### Problem
Repeat nothing but the lines below running from the one containing "Balanced accuracy for target factor on original" to the one containing "Balanced accuracy for target factor on outerVAE". Keep both end lines.

BEGIN

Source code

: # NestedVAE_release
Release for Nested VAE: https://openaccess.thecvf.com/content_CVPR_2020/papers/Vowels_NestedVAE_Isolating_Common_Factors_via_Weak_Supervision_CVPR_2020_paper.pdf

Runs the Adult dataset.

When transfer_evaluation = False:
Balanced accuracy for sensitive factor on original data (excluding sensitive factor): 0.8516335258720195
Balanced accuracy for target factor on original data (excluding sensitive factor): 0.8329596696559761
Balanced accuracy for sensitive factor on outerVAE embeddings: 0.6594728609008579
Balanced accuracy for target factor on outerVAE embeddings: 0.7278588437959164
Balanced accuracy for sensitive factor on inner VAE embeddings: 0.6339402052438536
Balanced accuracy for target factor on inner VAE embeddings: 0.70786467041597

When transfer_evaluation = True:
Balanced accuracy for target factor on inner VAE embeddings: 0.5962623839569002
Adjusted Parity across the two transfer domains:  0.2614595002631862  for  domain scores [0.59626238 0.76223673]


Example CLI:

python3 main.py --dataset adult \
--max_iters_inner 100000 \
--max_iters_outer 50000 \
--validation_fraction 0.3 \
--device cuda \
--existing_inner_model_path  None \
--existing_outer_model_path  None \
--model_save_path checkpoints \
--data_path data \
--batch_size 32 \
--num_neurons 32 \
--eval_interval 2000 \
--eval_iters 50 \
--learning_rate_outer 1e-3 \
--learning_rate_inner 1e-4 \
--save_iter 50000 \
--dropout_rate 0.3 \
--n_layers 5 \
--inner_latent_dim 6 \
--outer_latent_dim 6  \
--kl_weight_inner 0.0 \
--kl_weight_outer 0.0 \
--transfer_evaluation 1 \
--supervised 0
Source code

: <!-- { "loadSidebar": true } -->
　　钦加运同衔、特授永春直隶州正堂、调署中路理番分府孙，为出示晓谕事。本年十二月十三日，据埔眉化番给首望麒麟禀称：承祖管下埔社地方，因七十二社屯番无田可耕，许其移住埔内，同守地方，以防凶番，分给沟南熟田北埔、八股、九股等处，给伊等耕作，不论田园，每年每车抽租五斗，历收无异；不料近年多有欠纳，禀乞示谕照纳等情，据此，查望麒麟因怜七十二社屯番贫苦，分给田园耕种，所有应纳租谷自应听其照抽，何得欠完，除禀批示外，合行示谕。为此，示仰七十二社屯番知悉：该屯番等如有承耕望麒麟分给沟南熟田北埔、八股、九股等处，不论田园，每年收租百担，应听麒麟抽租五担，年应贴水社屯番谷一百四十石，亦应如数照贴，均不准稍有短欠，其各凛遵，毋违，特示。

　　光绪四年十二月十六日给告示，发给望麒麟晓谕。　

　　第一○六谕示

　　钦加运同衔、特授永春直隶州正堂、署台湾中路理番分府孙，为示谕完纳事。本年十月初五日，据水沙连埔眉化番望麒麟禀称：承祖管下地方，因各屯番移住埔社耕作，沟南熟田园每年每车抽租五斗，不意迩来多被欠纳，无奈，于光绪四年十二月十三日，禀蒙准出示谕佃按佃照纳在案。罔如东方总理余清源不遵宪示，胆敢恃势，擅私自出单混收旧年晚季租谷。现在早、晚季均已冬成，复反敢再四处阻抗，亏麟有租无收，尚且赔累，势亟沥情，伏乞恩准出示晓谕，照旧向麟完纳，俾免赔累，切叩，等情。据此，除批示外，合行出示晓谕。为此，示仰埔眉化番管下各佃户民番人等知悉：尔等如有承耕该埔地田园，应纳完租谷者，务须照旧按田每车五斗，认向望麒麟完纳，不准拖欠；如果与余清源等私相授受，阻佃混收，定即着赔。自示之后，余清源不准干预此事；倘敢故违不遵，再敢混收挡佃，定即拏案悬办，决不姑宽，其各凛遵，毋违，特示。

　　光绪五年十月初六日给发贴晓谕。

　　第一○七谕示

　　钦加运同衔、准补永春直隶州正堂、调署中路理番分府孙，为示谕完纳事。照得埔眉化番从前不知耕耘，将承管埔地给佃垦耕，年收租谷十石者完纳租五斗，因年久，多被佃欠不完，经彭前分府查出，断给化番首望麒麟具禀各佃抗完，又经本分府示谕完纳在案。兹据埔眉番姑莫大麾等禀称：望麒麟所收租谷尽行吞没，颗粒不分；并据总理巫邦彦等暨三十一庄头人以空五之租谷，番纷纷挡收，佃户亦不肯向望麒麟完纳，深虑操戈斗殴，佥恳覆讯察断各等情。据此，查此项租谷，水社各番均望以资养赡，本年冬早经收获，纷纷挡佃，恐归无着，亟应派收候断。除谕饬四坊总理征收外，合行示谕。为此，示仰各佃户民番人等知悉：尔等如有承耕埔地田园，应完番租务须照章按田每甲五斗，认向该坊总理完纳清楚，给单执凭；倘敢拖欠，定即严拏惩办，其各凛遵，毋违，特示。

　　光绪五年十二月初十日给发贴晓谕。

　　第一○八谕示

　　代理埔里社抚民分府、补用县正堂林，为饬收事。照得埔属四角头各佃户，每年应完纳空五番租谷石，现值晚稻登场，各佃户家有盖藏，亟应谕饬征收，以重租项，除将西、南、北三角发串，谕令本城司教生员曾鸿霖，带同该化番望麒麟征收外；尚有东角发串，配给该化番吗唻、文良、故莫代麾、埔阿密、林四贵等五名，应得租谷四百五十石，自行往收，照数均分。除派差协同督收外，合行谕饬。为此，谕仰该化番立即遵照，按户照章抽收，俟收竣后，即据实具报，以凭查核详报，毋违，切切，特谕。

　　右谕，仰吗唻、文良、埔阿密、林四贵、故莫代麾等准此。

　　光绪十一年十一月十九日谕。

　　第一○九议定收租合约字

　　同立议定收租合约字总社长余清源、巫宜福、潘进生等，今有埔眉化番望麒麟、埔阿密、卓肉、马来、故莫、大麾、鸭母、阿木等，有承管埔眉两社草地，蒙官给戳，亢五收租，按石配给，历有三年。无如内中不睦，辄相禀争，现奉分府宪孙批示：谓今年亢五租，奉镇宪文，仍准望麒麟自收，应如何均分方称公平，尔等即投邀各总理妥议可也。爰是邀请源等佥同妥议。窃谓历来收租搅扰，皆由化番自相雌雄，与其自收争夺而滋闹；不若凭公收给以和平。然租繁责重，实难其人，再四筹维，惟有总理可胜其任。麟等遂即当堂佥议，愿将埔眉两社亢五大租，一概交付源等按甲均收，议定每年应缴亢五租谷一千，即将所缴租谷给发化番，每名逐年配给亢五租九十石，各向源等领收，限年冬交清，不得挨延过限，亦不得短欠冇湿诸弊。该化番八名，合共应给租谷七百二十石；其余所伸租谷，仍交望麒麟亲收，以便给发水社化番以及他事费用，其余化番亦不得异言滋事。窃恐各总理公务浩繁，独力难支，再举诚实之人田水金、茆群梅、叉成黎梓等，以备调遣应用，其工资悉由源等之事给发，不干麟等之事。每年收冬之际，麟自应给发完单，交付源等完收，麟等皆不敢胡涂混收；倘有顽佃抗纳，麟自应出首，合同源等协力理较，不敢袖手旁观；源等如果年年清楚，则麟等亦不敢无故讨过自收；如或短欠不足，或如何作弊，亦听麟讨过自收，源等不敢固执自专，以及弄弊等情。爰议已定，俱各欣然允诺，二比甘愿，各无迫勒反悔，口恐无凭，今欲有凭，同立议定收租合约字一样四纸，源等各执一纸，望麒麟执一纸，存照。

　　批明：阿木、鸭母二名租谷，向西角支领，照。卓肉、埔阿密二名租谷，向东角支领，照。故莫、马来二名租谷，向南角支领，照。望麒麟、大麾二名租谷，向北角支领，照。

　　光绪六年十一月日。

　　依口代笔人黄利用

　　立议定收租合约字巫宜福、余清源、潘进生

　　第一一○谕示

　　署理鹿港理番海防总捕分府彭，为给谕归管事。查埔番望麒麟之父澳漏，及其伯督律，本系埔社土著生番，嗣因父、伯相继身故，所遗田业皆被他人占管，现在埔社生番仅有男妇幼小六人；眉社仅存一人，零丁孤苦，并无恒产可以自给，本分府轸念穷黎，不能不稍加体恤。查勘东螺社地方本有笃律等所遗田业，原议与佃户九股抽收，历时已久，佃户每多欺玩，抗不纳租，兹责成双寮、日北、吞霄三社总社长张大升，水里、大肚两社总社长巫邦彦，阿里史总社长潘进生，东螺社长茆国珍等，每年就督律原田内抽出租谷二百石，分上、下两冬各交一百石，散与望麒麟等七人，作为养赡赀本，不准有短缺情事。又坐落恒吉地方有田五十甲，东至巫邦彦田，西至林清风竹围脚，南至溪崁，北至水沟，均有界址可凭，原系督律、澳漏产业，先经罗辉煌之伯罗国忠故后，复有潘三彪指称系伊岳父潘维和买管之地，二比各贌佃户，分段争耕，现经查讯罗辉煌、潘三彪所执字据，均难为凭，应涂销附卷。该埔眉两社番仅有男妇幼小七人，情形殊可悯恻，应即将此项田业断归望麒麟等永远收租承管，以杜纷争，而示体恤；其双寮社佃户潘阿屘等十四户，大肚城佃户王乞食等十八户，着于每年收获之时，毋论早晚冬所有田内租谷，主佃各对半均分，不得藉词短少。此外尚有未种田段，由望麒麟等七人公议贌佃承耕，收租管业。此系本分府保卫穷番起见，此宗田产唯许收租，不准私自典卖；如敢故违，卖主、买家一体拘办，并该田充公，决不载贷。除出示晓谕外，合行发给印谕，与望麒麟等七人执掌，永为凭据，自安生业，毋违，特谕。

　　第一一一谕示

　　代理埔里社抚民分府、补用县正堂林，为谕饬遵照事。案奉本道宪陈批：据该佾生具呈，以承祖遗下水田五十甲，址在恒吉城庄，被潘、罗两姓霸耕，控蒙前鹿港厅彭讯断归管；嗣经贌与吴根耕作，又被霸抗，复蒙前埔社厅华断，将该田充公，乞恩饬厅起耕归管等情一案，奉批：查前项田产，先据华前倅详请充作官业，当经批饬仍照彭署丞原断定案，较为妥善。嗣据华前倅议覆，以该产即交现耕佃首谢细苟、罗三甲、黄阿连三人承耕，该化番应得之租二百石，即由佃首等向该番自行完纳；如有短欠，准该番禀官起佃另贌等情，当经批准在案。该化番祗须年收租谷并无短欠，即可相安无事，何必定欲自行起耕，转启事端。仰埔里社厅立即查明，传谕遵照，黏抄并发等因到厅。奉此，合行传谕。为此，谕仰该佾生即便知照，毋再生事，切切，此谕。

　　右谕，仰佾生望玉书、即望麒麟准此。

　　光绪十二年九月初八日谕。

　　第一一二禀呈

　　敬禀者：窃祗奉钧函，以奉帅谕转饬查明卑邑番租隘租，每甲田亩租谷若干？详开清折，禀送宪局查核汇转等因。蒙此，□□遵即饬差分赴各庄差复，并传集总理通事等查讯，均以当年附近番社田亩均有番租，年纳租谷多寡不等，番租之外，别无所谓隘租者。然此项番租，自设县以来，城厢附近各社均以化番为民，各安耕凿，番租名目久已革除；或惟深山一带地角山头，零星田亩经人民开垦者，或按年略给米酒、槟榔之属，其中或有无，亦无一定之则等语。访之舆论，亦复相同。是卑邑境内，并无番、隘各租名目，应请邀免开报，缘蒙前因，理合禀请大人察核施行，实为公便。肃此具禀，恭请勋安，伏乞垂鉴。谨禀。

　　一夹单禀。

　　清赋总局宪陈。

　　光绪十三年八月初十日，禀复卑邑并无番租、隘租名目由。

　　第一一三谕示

END

### Answer to this problem
Balanced accuracy for target factor on original data (excluding sensitive factor): 0.8329596696559761
Balanced accuracy for sensitive factor on outerVAE embeddings: 0.6594728609008579
Balanced accuracy for target factor on outerVAE embeddings: 0.7278588437959164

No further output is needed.